• _Work order_
All of the data below is to be printed again exactly.

*** Given data Section Begins ***

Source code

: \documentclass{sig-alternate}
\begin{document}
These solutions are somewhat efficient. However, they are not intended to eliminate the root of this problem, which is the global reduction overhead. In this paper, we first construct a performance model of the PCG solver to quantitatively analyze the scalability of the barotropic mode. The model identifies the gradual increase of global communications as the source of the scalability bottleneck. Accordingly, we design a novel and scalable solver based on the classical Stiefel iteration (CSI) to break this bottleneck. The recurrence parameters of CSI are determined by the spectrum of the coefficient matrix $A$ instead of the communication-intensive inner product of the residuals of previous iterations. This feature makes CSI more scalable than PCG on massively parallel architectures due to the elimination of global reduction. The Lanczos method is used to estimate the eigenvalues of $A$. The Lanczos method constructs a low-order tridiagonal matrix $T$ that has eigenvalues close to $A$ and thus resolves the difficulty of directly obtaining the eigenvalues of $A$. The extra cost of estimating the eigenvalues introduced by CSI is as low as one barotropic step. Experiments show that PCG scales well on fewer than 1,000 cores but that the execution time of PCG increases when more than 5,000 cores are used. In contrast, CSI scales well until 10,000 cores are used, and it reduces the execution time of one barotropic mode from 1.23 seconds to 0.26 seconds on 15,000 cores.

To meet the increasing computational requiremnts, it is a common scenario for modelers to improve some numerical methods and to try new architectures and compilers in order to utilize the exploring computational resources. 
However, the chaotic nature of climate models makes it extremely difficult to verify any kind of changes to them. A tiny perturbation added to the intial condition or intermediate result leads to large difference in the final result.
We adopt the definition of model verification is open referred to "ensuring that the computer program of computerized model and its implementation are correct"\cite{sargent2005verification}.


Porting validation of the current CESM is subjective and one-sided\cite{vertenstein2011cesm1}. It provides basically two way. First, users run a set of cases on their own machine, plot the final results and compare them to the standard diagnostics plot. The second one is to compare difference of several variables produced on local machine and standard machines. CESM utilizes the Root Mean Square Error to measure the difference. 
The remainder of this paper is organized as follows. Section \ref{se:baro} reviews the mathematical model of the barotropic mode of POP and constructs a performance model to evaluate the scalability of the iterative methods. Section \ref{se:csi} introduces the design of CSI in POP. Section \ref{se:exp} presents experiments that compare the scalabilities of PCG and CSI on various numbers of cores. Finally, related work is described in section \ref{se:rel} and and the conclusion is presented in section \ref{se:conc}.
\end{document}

*** Given data Section Ends ***

• _Problem solution_
Source code

: \documentclass{sig-alternate}
\begin{document}
These solutions are somewhat efficient. However, they are not intended to eliminate the root of this problem, which is the global reduction overhead. In this paper, we first construct a performance model of the PCG solver to quantitatively analyze the scalability of the barotropic mode. The model identifies the gradual increase of global communications as the source of the scalability bottleneck. Accordingly, we design a novel and scalable solver based on the classical Stiefel iteration (CSI) to break this bottleneck. The recurrence parameters of CSI are determined by the spectrum of the coefficient matrix $A$ instead of the communication-intensive inner product of the residuals of previous iterations. This feature makes CSI more scalable than PCG on massively parallel architectures due to the elimination of global reduction. The Lanczos method is used to estimate the eigenvalues of $A$. The Lanczos method constructs a low-order tridiagonal matrix $T$ that has eigenvalues close to $A$ and thus resolves the difficulty of directly obtaining the eigenvalues of $A$. The extra cost of estimating the eigenvalues introduced by CSI is as low as one barotropic step. Experiments show that PCG scales well on fewer than 1,000 cores but that the execution time of PCG increases when more than 5,000 cores are used. In contrast, CSI scales well until 10,000 cores are used, and it reduces the execution time of one barotropic mode from 1.23 seconds to 0.26 seconds on 15,000 cores.

To meet the increasing computational requiremnts, it is a common scenario for modelers to improve some numerical methods and to try new architectures and compilers in order to utilize the exploring computational resources. 
However, the chaotic nature of climate models makes it extremely difficult to verify any kind of changes to them. A tiny perturbation added to the intial condition or intermediate result leads to large difference in the final result.
We adopt the definition of model verification is open referred to "ensuring that the computer program of computerized model and its implementation are correct"\cite{sargent2005verification}.


Porting validation of the current CESM is subjective and one-sided\cite{vertenstein2011cesm1}. It provides basically two way. First, users run a set of cases on their own machine, plot the final results and compare them to the standard diagnostics plot. The second one is to compare difference of several variables produced on local machine and standard machines. CESM utilizes the Root Mean Square Error to measure the difference. 
The remainder of this paper is organized as follows. Section \ref{se:baro} reviews the mathematical model of the barotropic mode of POP and constructs a performance model to evaluate the scalability of the iterative methods. Section \ref{se:csi} introduces the design of CSI in POP. Section \ref{se:exp} presents experiments that compare the scalabilities of PCG and CSI on various numbers of cores. Finally, related work is described in section \ref{se:rel} and and the conclusion is presented in section \ref{se:conc}.
\end{document}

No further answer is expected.